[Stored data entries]
- Opening Delimiter -
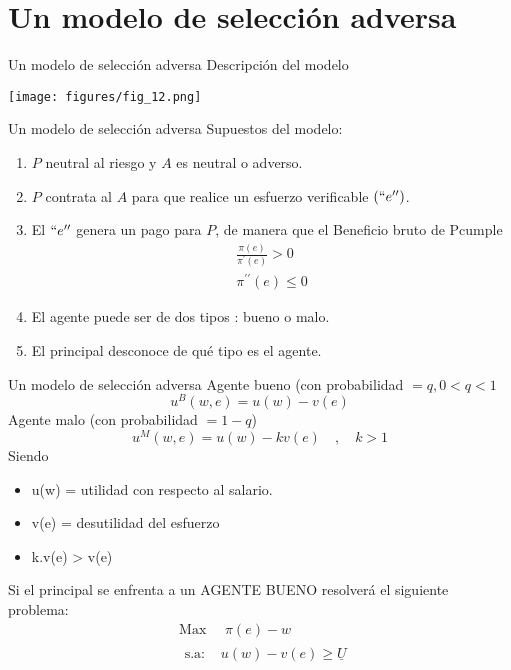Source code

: \section[Modelo]{Un modelo de selección adversa}
\begin{frame}{Un modelo de selección adversa}
	Descripción del modelo
		\begin{center}
			\texttt{[image: figures/fig\_12.png]}
		\end{center}
\end{frame}
\begin{frame}{Un modelo de selección adversa}
	Supuestos del modelo:
		\begin{enumerate}
			\item $P$ neutral al riesgo y $A$ es neutral o adverso.
			\item $P$ contrata al $A$ para que realice un esfuerzo verificable $(``e'')$.
			\item El $``e''$ genera un pago para $P$, de manera que el Beneficio bruto de P$ $cumple
					\begin{gather*}
						\frac{\pi(e)}{\pi^{\prime}(e)} > 0\\
						\pi^{\prime\prime}(e) \leq 0
					\end{gather*}
			\item El agente puede ser de dos tipos : bueno o malo.
			\item El principal desconoce de qué tipo es el agente.
		\end{enumerate}
\end{frame}
\begin{frame}{Un modelo de selección adversa}
	Agente bueno (con probabilidad $=q, 0<q<1$
		$$u^B(w,e) = u(w) - v(e)$$
	Agente malo (con probabilidad $= 1 -q$)
		$$u^M(w,e)=u(w)-kv(e) \quad , \quad k > 1$$
	Siendo
		\begin{itemize}
			\item u(w) = utilidad con respecto al salario.
			\item v(e) = desutilidad del esfuerzo
			\item k.v(e) > v(e)
		\end{itemize}
	Si el principal se enfrenta a un AGENTE BUENO resolverá el siguiente problema:
		\begin{align*}
			& \text{Max } \quad  \pi(e) - w\\
			& \begin{array}{ll}
				\text{s.a: } & u(w) - v(e) \geq \underline{U}
			\end{array}
		\end{align*}
\end{frame}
- Closing Delimiter -
_Assignment_
Drop every picture and repeat the rest of the entries exactly.

_Your response_
Source code

: \section[Modelo]{Un modelo de selección adversa}
\begin{frame}{Un modelo de selección adversa}
	Descripción del modelo
		\begin{center}
			\texttt{[image: figures/fig\_12.png]}
		\end{center}
\end{frame}
\begin{frame}{Un modelo de selección adversa}
	Supuestos del modelo:
		\begin{enumerate}
			\item $P$ neutral al riesgo y $A$ es neutral o adverso.
			\item $P$ contrata al $A$ para que realice un esfuerzo verificable $(``e'')$.
			\item El $``e''$ genera un pago para $P$, de manera que el Beneficio bruto de P$ $cumple
					\begin{gather*}
						\frac{\pi(e)}{\pi^{\prime}(e)} > 0\\
						\pi^{\prime\prime}(e) \leq 0
					\end{gather*}
			\item El agente puede ser de dos tipos : bueno o malo.
			\item El principal desconoce de qué tipo es el agente.
		\end{enumerate}
\end{frame}
\begin{frame}{Un modelo de selección adversa}
	Agente bueno (con probabilidad $=q, 0<q<1$
		$$u^B(w,e) = u(w) - v(e)$$
	Agente malo (con probabilidad $= 1 -q$)
		$$u^M(w,e)=u(w)-kv(e) \quad , \quad k > 1$$
	Siendo
		\begin{itemize}
			\item u(w) = utilidad con respecto al salario.
			\item v(e) = desutilidad del esfuerzo
			\item k.v(e) > v(e)
		\end{itemize}
	Si el principal se enfrenta a un AGENTE BUENO resolverá el siguiente problema:
		\begin{align*}
			& \text{Max } \quad  \pi(e) - w\\
			& \begin{array}{ll}
				\text{s.a: } & u(w) - v(e) \geq \underline{U}
			\end{array}
		\end{align*}
\end{frame}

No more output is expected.